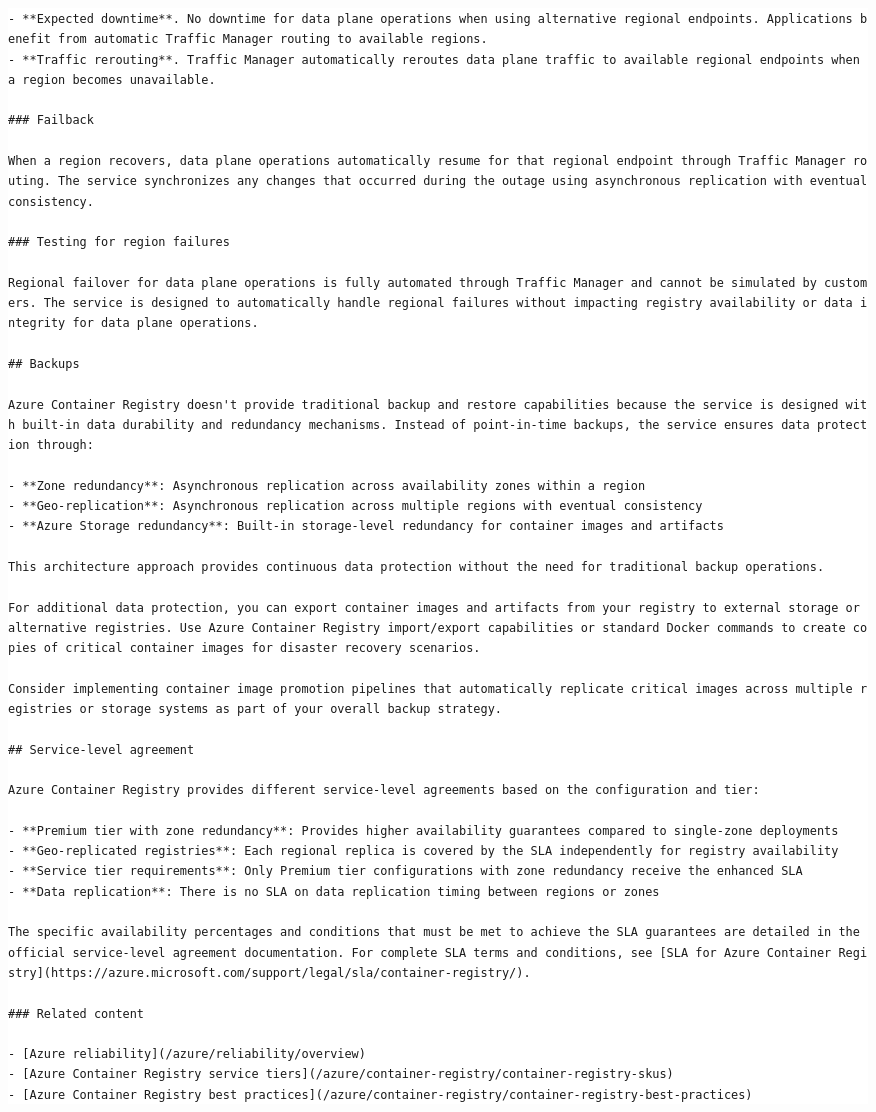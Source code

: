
 ```
- **Expected downtime**. No downtime for data plane operations when using alternative regional endpoints. Applications benefit from automatic Traffic Manager routing to available regions.
- **Traffic rerouting**. Traffic Manager automatically reroutes data plane traffic to available regional endpoints when a region becomes unavailable.

### Failback

When a region recovers, data plane operations automatically resume for that regional endpoint through Traffic Manager routing. The service synchronizes any changes that occurred during the outage using asynchronous replication with eventual consistency.

### Testing for region failures

Regional failover for data plane operations is fully automated through Traffic Manager and cannot be simulated by customers. The service is designed to automatically handle regional failures without impacting registry availability or data integrity for data plane operations.

## Backups

Azure Container Registry doesn't provide traditional backup and restore capabilities because the service is designed with built-in data durability and redundancy mechanisms. Instead of point-in-time backups, the service ensures data protection through:

- **Zone redundancy**: Asynchronous replication across availability zones within a region
- **Geo-replication**: Asynchronous replication across multiple regions with eventual consistency
- **Azure Storage redundancy**: Built-in storage-level redundancy for container images and artifacts

This architecture approach provides continuous data protection without the need for traditional backup operations.

For additional data protection, you can export container images and artifacts from your registry to external storage or alternative registries. Use Azure Container Registry import/export capabilities or standard Docker commands to create copies of critical container images for disaster recovery scenarios.

Consider implementing container image promotion pipelines that automatically replicate critical images across multiple registries or storage systems as part of your overall backup strategy.

## Service-level agreement

Azure Container Registry provides different service-level agreements based on the configuration and tier:

- **Premium tier with zone redundancy**: Provides higher availability guarantees compared to single-zone deployments
- **Geo-replicated registries**: Each regional replica is covered by the SLA independently for registry availability
- **Service tier requirements**: Only Premium tier configurations with zone redundancy receive the enhanced SLA
- **Data replication**: There is no SLA on data replication timing between regions or zones

The specific availability percentages and conditions that must be met to achieve the SLA guarantees are detailed in the official service-level agreement documentation. For complete SLA terms and conditions, see [SLA for Azure Container Registry](https://azure.microsoft.com/support/legal/sla/container-registry/).

### Related content

- [Azure reliability](/azure/reliability/overview)
- [Azure Container Registry service tiers](/azure/container-registry/container-registry-skus)
- [Azure Container Registry best practices](/azure/container-registry/container-registry-best-practices)
```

****************

• _Your goal_
Each line from the material above that mentions the word "critical" needs to be copied.

• _Response for this exercise_
For additional data protection, you can export container images and artifacts from your registry to external storage or alternative registries. Use Azure Container Registry import/export capabilities or standard Docker commands to create copies of critical container images for disaster recovery scenarios.
Consider implementing container image promotion pipelines that automatically replicate critical images across multiple registries or storage systems as part of your overall backup strategy.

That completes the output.